The ranking presented here will evolve over time with the acquisition of more data that will be able to better ascertain the score for each missing indicator as we consider that that framework can be subject to re-consideration of one or more of the indicators used should scientific evidence support such an undertaking. We believe that many data should exist but are not always published and shared as an open source data. It is also sometimes difficult to find data simply because of language restrictions or difficulties in accessing them, especially on government sites.
The Delphi survey can also be objected because it has methodological limitations with a low level of evidence and high dependence of experts’ opinion. It also had very few participants. However, results of our survey don’t intend to replace any factual data sources, only augmented preliminary estimates until more accurate data will be shared. As WHO mentioned in its 2000 report, effort should be made to get and publish more and better data on all core population health indicators in an officially way. We think that such rating can help in the evaluation of Health system’s agility and response to major disasters such as COVID-19.
Other potential indicators we consider worthy of further evaluation include human capital index, compliance with International Health Regulations, future health scenarios and findings from the national commissions on high quality health systems [58,59].

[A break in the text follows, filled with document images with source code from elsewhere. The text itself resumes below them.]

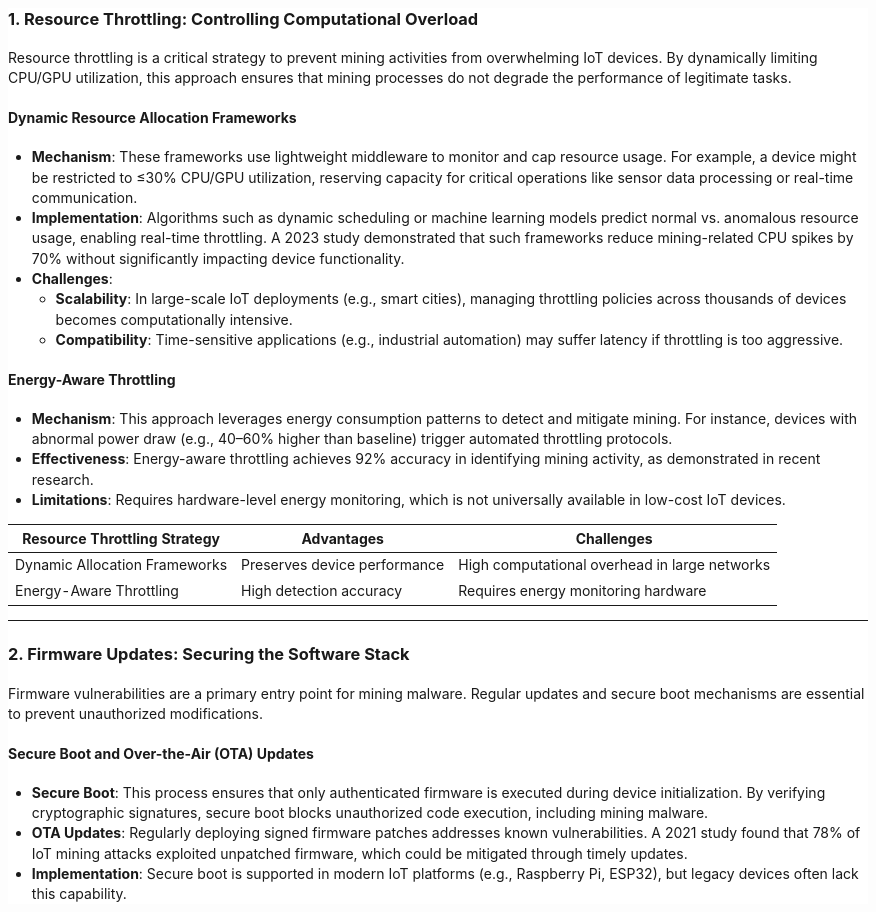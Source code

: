
### **1. Resource Throttling: Controlling Computational Overload**

Resource throttling is a critical strategy to prevent mining activities from overwhelming IoT devices. By dynamically limiting CPU/GPU utilization, this approach ensures that mining processes do not degrade the performance of legitimate tasks.

#### **Dynamic Resource Allocation Frameworks**
- **Mechanism**: These frameworks use lightweight middleware to monitor and cap resource usage. For example, a device might be restricted to ≤30% CPU/GPU utilization, reserving capacity for critical operations like sensor data processing or real-time communication.
- **Implementation**: Algorithms such as dynamic scheduling or machine learning models predict normal vs. anomalous resource usage, enabling real-time throttling. A 2023 study demonstrated that such frameworks reduce mining-related CPU spikes by 70% without significantly impacting device functionality.
- **Challenges**:
  - **Scalability**: In large-scale IoT deployments (e.g., smart cities), managing throttling policies across thousands of devices becomes computationally intensive.
  - **Compatibility**: Time-sensitive applications (e.g., industrial automation) may suffer latency if throttling is too aggressive.

#### **Energy-Aware Throttling**
- **Mechanism**: This approach leverages energy consumption patterns to detect and mitigate mining. For instance, devices with abnormal power draw (e.g., 40–60% higher than baseline) trigger automated throttling protocols.
- **Effectiveness**: Energy-aware throttling achieves 92% accuracy in identifying mining activity, as demonstrated in recent research.
- **Limitations**: Requires hardware-level energy monitoring, which is not universally available in low-cost IoT devices.

| **Resource Throttling Strategy** | **Advantages** | **Challenges** |
|----------------------------------|----------------|----------------|
| Dynamic Allocation Frameworks    | Preserves device performance | High computational overhead in large networks |
| Energy-Aware Throttling          | High detection accuracy | Requires energy monitoring hardware |

---

### **2. Firmware Updates: Securing the Software Stack**

Firmware vulnerabilities are a primary entry point for mining malware. Regular updates and secure boot mechanisms are essential to prevent unauthorized modifications.

#### **Secure Boot and Over-the-Air (OTA) Updates**
- **Secure Boot**: This process ensures that only authenticated firmware is executed during device initialization. By verifying cryptographic signatures, secure boot blocks unauthorized code execution, including mining malware.
- **OTA Updates**: Regularly deploying signed firmware patches addresses known vulnerabilities. A 2021 study found that 78% of IoT mining attacks exploited unpatched firmware, which could be mitigated through timely updates.
- **Implementation**: Secure boot is supported in modern IoT platforms (e.g., Raspberry Pi, ESP32), but legacy devices often lack this capability.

We hope that these preliminary data will prompt the competent authorities to report more accurate values for these indicators but also strengthen their means to obtain them if they are not available. That’s why we welcome individual Countries who wish to be included in this and future Ranking System reports, or indeed those countries who wish to update or correct one or more score value(s) for performance index (indices) presented. The Institute of Global Health, Faculty of Medicine, University of Geneva, Switzerland will support holding a database solely for this purpose and will generate an annual International Health System Ranking report using data provided by a formal communication from individual Ministry of Health, or respective Mission to the UN in Geneva to the following email address: Antoine.Flahault@unige.ch. To guarantee data quality, please note that only data provided through official Ministry’s or Mission’s email address will be considered for this task.
This ranking system is modeled to test health systems’ outcome performance and robustness and to guide “various organizations, people and actions whose primary intent is to promote, restore or maintain health” to better design, implement, monitor and reform sustainable health systems poised to meet the challenges of the burden of disease at National and Global levels.
While it is true that data are still missing, we hope that this work will encourage ministries of health to get and publish more and better data on all core population health indicators in an officially way. The emergence COVID-19 is a reminder of how a sustainable health system, together with appropriate mitigations, through early detection, isolation and adequate health services across its three levels can reduce the impact such an overwhelming Pandemic on individual countries and the World. Further research is required to test the applicability of our ranking system and compare it to the WHO’s and/or other ranking systems.